With the cession of California to the United States following the Mexican-American War, the 1848 Treaty of Guadalupe Hidalgo provided that the land grants would be honored. As required by the Land Act of 1851, a claim for Rancho La Sierra (Yorba) was filed with the Public Land Commission in 1852, and the grant was patented to Bernardo Yorba in 1875.

When the state of California was admitted into the Union in 1850 Rancho La Sierra became part of Los Angeles County, but by the time the US patent was filed, Rancho La Sierra was a part of San Bernardino County. In 1893, the Rancho became part of Riverside County when the California Legislature authorized the formation of Riverside County taking lands from both San Bernardino County and San Diego County.

R.B. Taylor, George L. Joy, Samuel Merrill, A. S. Garretson, and Adolph Rimpau, a citrus growers' organization, purchased Rancho La Sierra of Bernardo Yorba, and the Rancho Temescal grant of Leandro Serrano in 1886. The colony was laid out as South Riverside, and in 1896 renamed Corona (Spanish: "Crown") for a 3-mile (5-km) circular drive that is now around the central city and was the site of international automobile races from 1913 to 1916.
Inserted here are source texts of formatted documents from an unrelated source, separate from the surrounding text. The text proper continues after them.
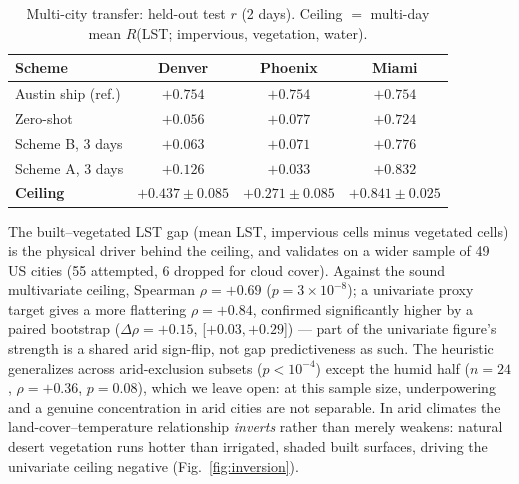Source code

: \documentclass[conference]{IEEEtran}
\begin{document}
\begin{table}[ht]
  \centering
  \caption{Multi-city transfer: held-out test $r$ (2 days). Ceiling $=$ multi-day mean $R$(LST; impervious, vegetation, water).}
  \label{tab:transfer}
  \scriptsize
  \setlength{\tabcolsep}{3pt}
  \begin{tabular}{lccc}
    \toprule
    Scheme & Denver & Phoenix & Miami \\
    \midrule
    Austin ship (ref.) & $+0.754$ & $+0.754$ & $+0.754$ \\
    Zero-shot        & $+0.056$ & $+0.077$ & $+0.724$ \\
    Scheme B, 3 days & $+0.063$ & $+0.071$ & $+0.776$ \\
    Scheme A, 3 days & $+0.126$ & $+0.033$ & $+0.832$ \\
    \midrule
    \textbf{Ceiling} & $\mathbf{+0.437\pm0.085}$ & $\mathbf{+0.271\pm0.085}$ & $\mathbf{+0.841\pm0.025}$ \\
    \bottomrule
  \end{tabular}
\end{table}

The built--vegetated LST gap (mean LST, impervious cells minus vegetated
cells) is the physical driver behind the ceiling, and validates on a
wider sample of 49 US cities (55 attempted, 6 dropped for cloud cover).
Against the sound multivariate ceiling, Spearman $\rho{=}{+}0.69$
($p{=}3\times10^{-8}$); a univariate proxy target gives a more flattering
$\rho{=}{+}0.84$, confirmed significantly higher by a paired bootstrap
($\Delta\rho{=}{+}0.15$, [$+0.03,+0.29$]) --- part of the univariate
figure's strength is a shared arid sign-flip, not gap predictiveness as
such. The heuristic generalizes across arid-exclusion subsets
($p{<}10^{-4}$) except the humid half ($n{=}24$, $\rho{=}{+}0.36$,
$p{=}0.08$), which we leave open: at this sample size, underpowering and a
genuine concentration in arid cities are not separable. In arid climates
the land-cover--temperature relationship \emph{inverts} rather than merely
weakens: natural desert vegetation runs hotter than irrigated, shaded
built surfaces, driving the univariate ceiling negative (Fig.~\ref{fig:inversion}).
\end{document}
Bernardo Yorba expanded his lands further when he purchased Rancho El Rincon from Juan Bandini.

== Etymology ==
Translated from Spanish into English, "La Sierra de Santa Ana" means "The mountains of Santa Ana". According to Bernardo's petition for the La Sierra lands, the Yorba brothers had used this name as early as 1825. The name distinguished the higher elevation La Sierra de Santa Ana lands from Bernardo's Cañón de Santa Ana lands, both positioned beside the Santa Ana River.

== Historic sites ==
- Corona Founders Monument – Taylor, Joy, Merrill, Garretson, and Rimpau, having purchased Rancho La Sierra of Bernardo Yorba and Rancho Temescal of Leandro Serrano on May 4, 1886, founded the citrus colony and town of Corona.